Proses Seleksi Popnas Diduga Ada Atlet Titipan
Ada dua atlet yang tidak masuk dalam seleksi tingkat provinsi namun bisa masuk dalam tim pelatda.
TRIBUNJOGJA.COM, BANTUL - Proses Seleksi atlet karate Popnas disayangkan oleh beberapa pengurus Federasi Olahraga Karate-Do (Forki) di DIY.
Mereka memandang terdapat unsur nepotisme dan atlet titipan dalam enam atlet karate yang terpilih tersebut.
Sekretaris umum perguruan INKAI yang sekaligus Ketua 3 Forki DIY bidang pertandingan dan perwasitan Sensei Julius Sembiring mengatakan, ada dua atlet yang tidak masuk dalam seleksi tingkat provinsi namun bisa masuk dalam tim pelatda.
Kedua atlet tersebut berinisial K dan F.
Keduanya juga lolos dalam enam atlet yang akan turun di Popnas mendatang.

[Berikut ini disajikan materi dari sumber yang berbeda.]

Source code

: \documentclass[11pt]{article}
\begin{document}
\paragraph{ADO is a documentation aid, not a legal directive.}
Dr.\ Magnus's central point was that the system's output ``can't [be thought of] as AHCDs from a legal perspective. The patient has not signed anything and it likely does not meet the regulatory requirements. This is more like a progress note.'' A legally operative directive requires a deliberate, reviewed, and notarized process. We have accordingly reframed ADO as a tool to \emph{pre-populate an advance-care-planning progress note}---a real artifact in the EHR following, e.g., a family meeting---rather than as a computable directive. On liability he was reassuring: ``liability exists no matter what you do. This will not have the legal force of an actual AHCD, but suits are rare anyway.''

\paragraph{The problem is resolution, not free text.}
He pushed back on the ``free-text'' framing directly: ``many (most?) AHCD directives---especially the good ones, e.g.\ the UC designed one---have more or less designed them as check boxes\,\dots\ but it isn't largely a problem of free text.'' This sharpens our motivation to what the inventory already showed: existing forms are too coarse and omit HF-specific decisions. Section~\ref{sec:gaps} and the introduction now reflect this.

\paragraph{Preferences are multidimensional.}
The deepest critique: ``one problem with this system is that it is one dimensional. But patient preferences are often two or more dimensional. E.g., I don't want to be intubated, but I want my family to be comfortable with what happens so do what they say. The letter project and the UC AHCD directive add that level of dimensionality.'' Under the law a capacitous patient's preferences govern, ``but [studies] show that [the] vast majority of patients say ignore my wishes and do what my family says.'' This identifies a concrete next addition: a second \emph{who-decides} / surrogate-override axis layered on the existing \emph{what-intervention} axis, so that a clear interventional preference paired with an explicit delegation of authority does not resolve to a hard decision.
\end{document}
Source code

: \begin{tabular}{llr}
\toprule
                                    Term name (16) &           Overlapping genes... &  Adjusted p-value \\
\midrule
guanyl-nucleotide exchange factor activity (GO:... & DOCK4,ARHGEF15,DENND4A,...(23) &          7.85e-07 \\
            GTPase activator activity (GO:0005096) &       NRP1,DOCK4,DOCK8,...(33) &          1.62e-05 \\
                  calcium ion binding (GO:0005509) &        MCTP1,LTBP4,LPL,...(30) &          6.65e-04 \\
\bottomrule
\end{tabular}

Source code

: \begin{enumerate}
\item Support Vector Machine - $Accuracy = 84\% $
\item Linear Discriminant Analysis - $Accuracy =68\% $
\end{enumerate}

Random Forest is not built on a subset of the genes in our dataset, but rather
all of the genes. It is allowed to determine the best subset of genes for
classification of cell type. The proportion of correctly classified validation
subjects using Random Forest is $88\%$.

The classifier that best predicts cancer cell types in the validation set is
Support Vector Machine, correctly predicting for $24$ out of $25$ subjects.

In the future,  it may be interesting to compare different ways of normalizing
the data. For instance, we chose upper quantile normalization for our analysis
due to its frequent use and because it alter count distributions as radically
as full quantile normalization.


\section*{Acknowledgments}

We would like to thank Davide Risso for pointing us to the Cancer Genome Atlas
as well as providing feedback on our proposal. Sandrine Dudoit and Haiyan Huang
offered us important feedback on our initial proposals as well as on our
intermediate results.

Pihaknya dan beberapa pengurus sejak awal sudah memprotes masuknya dua atlet tersebut. Baik berkirim surat ke Forki DIY maupun juga BPO DIY.
"Sepertinya Ketum Forki DIY mengabaikan aspirasi perguruan dan Forki daerah. Sedangkan BPO angkat tangan dan justru mengembalikan ke Pengda," ujarnya.
Dalam hal tersebut, dirinya menuding Irwansyah Ginting sebagai pelatih pelatda karate memasukan dua muridnya dalam tim pelatda.
Dikonfirmasi terkait persoalan tersebut, Irwansyah Ginting membantah semua tudingan tersebut.
Ia menuturkan bahwa protes tersebut salah kamar dan hanya memaksakan kehendak pihak-pihak yang atletnya tidak lolos seleksi.
"Proses seleksi atlet Popnas sudah sesuai parameter dan ada instrumen penilaiannya. Jadi protes itu salah sasaran," jawabnya. (*)
:quality(30):format(webp):focal(0.5x0.5:0.5x0.5)/jogja/foto/bank/originals/popda-klaten_20170901_233927.jpg)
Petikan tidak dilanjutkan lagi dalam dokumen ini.